Após o banho e alguns atrasos (esqueci de escovar os dentes, voltei correndo), chego à porta deles.
— Bom dia, minha menina! Hoje está até corada! Ficamos tão felizes de ver você assim, não é, John?
— Sim, querida. É bom ver a Lily se recuperando.
— Oi, vovô Jones. Estou melhorando, um passo de cada vez.
Uma voz nova interrompe com bom humor:
— Vovô Jones?! Sério? Ela pode te chamar assim e eu não?
Olho surpresa. Um homem alto, moreno, olhos azuis intensos. O tipo de olhar que vê além.
— Esse é Joe, meu neto ciumento.
— Prazer, Lily. Você é a vizinha que tem cuidado dos meus avós, certo?
— Na verdade, acho que são eles que cuidam de mim. — respondo com um sorriso tímido.
Ele me encara por um momento. Depois, se afasta.
— Ele está passando por um momento difícil, querida. Veio respirar um pouco aqui. Mas, por favor, não se sinta presa a nós dois. Vá viver, sair...

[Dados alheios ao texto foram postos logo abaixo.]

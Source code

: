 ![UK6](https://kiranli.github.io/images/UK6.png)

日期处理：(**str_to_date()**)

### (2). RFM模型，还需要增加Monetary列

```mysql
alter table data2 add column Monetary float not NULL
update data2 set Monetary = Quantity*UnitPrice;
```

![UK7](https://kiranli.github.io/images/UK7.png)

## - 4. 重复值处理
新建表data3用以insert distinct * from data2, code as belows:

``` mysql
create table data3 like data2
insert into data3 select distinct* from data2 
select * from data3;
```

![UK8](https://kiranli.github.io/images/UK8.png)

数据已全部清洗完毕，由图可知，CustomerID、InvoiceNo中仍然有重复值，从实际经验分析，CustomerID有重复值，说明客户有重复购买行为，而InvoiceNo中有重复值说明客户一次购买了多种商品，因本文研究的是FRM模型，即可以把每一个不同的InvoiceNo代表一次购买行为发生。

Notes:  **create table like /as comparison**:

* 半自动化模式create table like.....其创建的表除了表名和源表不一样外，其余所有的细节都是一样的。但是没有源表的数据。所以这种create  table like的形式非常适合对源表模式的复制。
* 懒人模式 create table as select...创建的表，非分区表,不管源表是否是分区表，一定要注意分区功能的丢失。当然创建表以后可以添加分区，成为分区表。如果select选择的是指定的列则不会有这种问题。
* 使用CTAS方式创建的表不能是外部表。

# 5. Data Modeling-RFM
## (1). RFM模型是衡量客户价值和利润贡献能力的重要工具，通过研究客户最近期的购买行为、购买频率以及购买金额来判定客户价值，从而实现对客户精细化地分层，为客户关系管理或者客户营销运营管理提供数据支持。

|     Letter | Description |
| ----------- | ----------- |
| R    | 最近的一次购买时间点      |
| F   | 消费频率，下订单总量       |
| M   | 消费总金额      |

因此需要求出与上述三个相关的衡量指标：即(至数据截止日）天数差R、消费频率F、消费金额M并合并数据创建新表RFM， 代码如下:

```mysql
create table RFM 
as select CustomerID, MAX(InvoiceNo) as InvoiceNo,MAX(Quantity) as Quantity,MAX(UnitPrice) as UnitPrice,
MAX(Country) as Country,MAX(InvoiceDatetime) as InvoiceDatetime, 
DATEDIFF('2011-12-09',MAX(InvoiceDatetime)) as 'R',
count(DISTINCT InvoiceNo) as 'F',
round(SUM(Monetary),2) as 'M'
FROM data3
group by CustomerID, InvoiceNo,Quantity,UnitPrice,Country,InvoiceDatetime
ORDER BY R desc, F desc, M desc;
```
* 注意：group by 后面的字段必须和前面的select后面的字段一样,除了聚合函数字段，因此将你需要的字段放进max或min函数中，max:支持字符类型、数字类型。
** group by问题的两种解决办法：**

— Não é sacrifício. Gosto de estar com vocês. Mas... aceito a folga hoje. Tenho coisas para resolver.
— Vá, mas volte para o chá da tarde. Está combinado.
Em casa, reviso a papelada. Entre contas e propriedades, uma ideia antiga volta: abrir um restaurante. Será que consigo?
Enquanto procuro um lugar para descansar, encontro lembranças demais. Quadros da minha mãe, uma artista cheia de alma. A casa de bonecas que meu pai construiu. Cada cor, cada detalhe... memórias que hoje só machucam.
Sento no chão da garagem e desabo. Fotos, risos congelados no tempo, tudo desmorona comigo. Quebro o porta-retrato daquela menina sorridente. Ela não existe. Era uma ilusão. Eu fiquei.
— Lily! — mãos me seguram. Fortes, firmes.
— Deixa... só quero quebrar tudo...
— Não. Está tudo bem. Só... respira. Eu tô aqui. — diz Joe, a voz como uma âncora no meio do caos.
E eu choro. Pela menina que nunca fui. Pela dor que não pedi. Pela solidão.
— Shh... A culpa é um veneno. Não deixa ela te dominar. Você vai ficar bem.
— Eu só... queria que fosse diferente. Estou cansada. Só isso.
— Quer chá? Meus avós juram que hortelã cura até alma quebrada. Prometo não falar de artrite.
Sorrio. Pela primeira vez em dias, sorrio de verdade.
Na cozinha, entrego-lhe uma xícara.
— Se preferir café...
— Não, chá é perfeito. Especialmente hortelã. Acalma.
— Essa cozinha é velha, mas ainda tem seu charme.
— Tenho só duas décadas de vida, e mesmo assim sinto como se já tivesse vivido demais.
— As pessoas só... vivem, Lily. Não há certo ou errado. O que fazemos com o que temos é o que muda tudo.
— Mas e quando tudo que temos é dor?
— Aí você escolhe: continuar presa nela, ou aprender. Mesmo quando não parece justo.
— Tenho medo... de não saber viver. De não saber ser feliz.
— Não tem só um caminho. Escolha o mais leve agora. E vá aos poucos. Seu pai se foi há pouco. É normal se sentir assim.
— Obrigada... por hoje.
— Quando quiser, só me chamar. A gente toma outro chá. Ou conversa sobre remédios, se preferir.